Task item - The entries should be given again in full. Alter nothing.

─── Data provided ───

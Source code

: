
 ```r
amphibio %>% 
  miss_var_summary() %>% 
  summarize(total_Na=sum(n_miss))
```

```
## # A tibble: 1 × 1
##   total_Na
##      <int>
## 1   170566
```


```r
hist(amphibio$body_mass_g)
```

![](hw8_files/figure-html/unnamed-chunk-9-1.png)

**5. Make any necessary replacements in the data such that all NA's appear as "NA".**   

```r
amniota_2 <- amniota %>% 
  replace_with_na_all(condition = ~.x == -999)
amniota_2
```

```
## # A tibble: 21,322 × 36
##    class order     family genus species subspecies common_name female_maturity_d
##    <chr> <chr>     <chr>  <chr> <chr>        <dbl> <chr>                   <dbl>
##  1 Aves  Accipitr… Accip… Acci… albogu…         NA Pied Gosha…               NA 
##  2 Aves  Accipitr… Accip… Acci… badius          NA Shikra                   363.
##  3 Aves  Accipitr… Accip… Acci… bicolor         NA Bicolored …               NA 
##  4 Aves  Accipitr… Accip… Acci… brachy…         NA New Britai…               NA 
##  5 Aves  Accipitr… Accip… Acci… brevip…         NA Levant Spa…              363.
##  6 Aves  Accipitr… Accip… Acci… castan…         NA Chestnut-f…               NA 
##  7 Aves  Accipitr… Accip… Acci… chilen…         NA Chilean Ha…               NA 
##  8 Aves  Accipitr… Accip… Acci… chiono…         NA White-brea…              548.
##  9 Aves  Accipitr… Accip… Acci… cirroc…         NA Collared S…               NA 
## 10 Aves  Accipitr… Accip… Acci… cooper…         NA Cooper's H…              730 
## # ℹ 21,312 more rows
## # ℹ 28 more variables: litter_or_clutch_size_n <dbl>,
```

───

Response to the task -
Source code

:
 ```r
amphibio %>% 
  miss_var_summary() %>% 
  summarize(total_Na=sum(n_miss))
```

```
## # A tibble: 1 × 1
##   total_Na
##      <int>
## 1   170566
```


```r
hist(amphibio$body_mass_g)
```

![](hw8_files/figure-html/unnamed-chunk-9-1.png)

**5. Make any necessary replacements in the data such that all NA's appear as "NA".**   

```r
amniota_2 <- amniota %>% 
  replace_with_na_all(condition = ~.x == -999)
amniota_2
```

```
## # A tibble: 21,322 × 36
##    class order     family genus species subspecies common_name female_maturity_d
##    <chr> <chr>     <chr>  <chr> <chr>        <dbl> <chr>                   <dbl>
##  1 Aves  Accipitr… Accip… Acci… albogu…         NA Pied Gosha…               NA 
##  2 Aves  Accipitr… Accip… Acci… badius          NA Shikra                   363.
##  3 Aves  Accipitr… Accip… Acci… bicolor         NA Bicolored …               NA 
##  4 Aves  Accipitr… Accip… Acci… brachy…         NA New Britai…               NA 
##  5 Aves  Accipitr… Accip… Acci… brevip…         NA Levant Spa…              363.
##  6 Aves  Accipitr… Accip… Acci… castan…         NA Chestnut-f…               NA 
##  7 Aves  Accipitr… Accip… Acci… chilen…         NA Chilean Ha…               NA 
##  8 Aves  Accipitr… Accip… Acci… chiono…         NA White-brea…              548.
##  9 Aves  Accipitr… Accip… Acci… cirroc…         NA Collared S…               NA 
## 10 Aves  Accipitr… Accip… Acci… cooper…         NA Cooper's H…              730 
## # ℹ 21,312 more rows
## # ℹ 28 more variables: litter_or_clutch_size_n <dbl>,
```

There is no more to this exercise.